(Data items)
***
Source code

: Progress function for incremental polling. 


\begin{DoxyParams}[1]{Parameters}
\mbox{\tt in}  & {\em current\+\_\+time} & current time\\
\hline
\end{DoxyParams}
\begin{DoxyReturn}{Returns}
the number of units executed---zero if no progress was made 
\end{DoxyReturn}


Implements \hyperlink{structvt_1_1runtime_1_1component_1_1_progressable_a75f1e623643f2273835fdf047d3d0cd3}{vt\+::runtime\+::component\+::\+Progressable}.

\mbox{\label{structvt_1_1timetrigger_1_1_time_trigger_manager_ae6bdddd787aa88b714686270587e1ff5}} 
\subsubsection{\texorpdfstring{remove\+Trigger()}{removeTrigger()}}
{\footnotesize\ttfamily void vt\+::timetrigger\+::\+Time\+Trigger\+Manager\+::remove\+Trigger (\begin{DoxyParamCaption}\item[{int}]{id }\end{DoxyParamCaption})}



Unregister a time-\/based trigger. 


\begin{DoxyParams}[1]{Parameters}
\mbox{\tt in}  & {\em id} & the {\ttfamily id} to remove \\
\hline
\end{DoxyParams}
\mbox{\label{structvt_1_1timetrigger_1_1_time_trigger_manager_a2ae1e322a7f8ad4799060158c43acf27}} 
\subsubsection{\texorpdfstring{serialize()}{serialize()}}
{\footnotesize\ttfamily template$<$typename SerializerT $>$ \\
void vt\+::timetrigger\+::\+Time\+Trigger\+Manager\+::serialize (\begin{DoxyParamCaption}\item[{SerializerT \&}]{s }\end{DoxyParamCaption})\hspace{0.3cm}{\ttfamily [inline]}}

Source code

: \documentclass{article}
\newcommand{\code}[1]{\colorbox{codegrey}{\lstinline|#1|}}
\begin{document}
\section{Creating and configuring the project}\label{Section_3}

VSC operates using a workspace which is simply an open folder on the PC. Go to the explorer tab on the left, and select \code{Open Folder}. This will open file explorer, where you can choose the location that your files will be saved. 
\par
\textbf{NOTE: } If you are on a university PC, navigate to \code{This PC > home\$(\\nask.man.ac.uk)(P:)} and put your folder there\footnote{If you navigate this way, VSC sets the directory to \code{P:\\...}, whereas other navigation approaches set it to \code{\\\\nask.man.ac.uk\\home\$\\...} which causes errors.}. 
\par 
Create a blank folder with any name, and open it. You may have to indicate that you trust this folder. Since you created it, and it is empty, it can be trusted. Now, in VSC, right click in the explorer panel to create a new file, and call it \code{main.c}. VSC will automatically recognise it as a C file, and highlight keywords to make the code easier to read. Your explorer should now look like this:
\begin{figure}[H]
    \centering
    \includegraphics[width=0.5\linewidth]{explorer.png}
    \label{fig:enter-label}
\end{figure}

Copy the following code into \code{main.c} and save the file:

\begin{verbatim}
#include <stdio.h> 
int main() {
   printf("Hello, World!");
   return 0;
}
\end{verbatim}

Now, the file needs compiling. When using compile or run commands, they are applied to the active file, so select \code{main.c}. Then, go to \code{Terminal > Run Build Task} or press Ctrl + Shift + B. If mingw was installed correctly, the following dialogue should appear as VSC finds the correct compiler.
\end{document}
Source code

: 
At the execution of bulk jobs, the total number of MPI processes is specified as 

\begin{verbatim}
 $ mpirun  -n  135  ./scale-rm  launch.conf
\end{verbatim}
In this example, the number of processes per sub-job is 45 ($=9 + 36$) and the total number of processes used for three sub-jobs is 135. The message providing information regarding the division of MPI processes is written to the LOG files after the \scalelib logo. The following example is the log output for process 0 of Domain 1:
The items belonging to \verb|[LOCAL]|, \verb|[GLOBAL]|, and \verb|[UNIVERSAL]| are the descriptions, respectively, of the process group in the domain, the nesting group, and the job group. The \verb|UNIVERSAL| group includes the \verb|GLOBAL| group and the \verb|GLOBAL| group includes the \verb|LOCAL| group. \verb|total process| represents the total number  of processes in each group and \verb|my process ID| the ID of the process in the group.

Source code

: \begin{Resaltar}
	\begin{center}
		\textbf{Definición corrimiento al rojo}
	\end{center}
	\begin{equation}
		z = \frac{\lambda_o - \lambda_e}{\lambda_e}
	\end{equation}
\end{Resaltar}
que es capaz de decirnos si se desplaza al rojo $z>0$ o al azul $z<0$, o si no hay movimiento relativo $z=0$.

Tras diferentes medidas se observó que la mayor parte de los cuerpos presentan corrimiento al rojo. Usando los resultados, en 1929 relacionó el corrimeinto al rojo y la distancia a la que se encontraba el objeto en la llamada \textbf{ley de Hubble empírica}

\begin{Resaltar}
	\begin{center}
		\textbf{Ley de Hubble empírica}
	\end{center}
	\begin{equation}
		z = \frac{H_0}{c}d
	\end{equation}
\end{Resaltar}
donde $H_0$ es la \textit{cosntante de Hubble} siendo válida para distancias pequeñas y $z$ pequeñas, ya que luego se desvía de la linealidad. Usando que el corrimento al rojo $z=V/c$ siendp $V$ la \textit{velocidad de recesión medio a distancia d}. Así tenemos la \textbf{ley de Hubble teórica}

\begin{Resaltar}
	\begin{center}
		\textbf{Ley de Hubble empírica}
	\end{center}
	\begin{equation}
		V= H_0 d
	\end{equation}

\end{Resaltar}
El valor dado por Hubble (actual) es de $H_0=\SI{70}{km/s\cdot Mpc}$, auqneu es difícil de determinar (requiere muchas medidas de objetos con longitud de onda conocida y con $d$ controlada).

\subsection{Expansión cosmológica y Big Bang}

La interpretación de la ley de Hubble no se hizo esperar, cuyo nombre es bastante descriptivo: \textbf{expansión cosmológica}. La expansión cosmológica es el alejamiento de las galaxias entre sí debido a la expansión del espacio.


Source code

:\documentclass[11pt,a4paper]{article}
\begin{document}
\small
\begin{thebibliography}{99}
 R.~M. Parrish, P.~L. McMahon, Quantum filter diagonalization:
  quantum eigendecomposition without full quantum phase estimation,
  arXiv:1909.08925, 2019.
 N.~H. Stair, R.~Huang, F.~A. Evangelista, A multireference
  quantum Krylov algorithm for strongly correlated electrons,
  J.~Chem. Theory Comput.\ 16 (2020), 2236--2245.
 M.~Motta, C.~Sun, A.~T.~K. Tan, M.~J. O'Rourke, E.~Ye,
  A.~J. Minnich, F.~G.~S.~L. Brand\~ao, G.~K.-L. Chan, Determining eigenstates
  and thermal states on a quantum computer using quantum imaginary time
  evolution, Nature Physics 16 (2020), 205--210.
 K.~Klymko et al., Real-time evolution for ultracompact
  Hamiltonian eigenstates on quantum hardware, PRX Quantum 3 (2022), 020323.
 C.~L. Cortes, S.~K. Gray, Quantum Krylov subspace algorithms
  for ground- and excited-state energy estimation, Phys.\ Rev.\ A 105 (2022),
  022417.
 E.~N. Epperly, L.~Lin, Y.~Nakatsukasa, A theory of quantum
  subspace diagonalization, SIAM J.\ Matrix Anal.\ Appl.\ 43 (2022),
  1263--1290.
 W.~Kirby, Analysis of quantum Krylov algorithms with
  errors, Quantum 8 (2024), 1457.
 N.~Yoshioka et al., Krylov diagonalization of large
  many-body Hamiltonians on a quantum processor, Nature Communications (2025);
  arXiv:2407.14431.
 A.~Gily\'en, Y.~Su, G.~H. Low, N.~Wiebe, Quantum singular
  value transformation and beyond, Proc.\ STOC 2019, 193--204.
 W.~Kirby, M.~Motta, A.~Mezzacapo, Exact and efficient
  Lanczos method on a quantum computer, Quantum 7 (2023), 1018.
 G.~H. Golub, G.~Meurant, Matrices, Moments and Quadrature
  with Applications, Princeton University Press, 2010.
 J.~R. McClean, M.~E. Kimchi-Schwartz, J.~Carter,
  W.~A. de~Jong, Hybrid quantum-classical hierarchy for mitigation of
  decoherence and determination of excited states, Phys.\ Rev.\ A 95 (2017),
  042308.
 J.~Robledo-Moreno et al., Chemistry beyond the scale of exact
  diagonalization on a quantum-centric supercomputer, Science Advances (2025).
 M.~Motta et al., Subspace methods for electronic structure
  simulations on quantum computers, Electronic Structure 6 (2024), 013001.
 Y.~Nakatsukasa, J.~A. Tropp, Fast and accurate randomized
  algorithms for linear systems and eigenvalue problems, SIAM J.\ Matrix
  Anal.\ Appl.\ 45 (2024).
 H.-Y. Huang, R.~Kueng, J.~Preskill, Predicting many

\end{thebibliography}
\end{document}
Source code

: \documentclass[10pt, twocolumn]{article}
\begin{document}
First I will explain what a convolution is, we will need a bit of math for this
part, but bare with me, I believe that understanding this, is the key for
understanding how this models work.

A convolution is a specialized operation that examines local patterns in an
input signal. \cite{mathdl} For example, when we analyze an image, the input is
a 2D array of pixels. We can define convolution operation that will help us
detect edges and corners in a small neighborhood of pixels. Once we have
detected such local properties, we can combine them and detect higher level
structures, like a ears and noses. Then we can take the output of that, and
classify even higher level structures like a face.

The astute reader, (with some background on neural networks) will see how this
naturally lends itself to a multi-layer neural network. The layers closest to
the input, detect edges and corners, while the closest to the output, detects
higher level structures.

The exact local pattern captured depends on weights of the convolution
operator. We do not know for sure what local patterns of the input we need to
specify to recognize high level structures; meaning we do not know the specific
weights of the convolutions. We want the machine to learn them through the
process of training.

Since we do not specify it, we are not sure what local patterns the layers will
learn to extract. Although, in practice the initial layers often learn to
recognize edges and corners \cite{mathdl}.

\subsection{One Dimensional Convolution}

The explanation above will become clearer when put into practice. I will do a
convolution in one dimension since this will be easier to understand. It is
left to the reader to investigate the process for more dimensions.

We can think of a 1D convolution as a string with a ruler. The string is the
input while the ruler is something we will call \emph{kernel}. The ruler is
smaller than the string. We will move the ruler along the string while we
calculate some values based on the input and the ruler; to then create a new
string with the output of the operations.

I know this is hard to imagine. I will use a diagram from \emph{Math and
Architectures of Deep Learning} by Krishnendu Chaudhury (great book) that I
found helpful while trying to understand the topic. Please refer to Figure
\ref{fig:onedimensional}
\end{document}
***
The required output is every line above from the one with "A.~Gily\'en, Y.~Su, G.~H." down to the one with "Y.~Nakatsukasa, J.~A. Tropp, Fast", restated word for word, ends included.

 A.~Gily\'en, Y.~Su, G.~H. Low, N.~Wiebe, Quantum singular
  value transformation and beyond, Proc.\ STOC 2019, 193--204.
 W.~Kirby, M.~Motta, A.~Mezzacapo, Exact and efficient
  Lanczos method on a quantum computer, Quantum 7 (2023), 1018.
 G.~H. Golub, G.~Meurant, Matrices, Moments and Quadrature
  with Applications, Princeton University Press, 2010.
 J.~R. McClean, M.~E. Kimchi-Schwartz, J.~Carter,
  W.~A. de~Jong, Hybrid quantum-classical hierarchy for mitigation of
  decoherence and determination of excited states, Phys.\ Rev.\ A 95 (2017),
  042308.
 J.~Robledo-Moreno et al., Chemistry beyond the scale of exact
  diagonalization on a quantum-centric supercomputer, Science Advances (2025).
 M.~Motta et al., Subspace methods for electronic structure
  simulations on quantum computers, Electronic Structure 6 (2024), 013001.
 Y.~Nakatsukasa, J.~A. Tropp, Fast and accurate randomized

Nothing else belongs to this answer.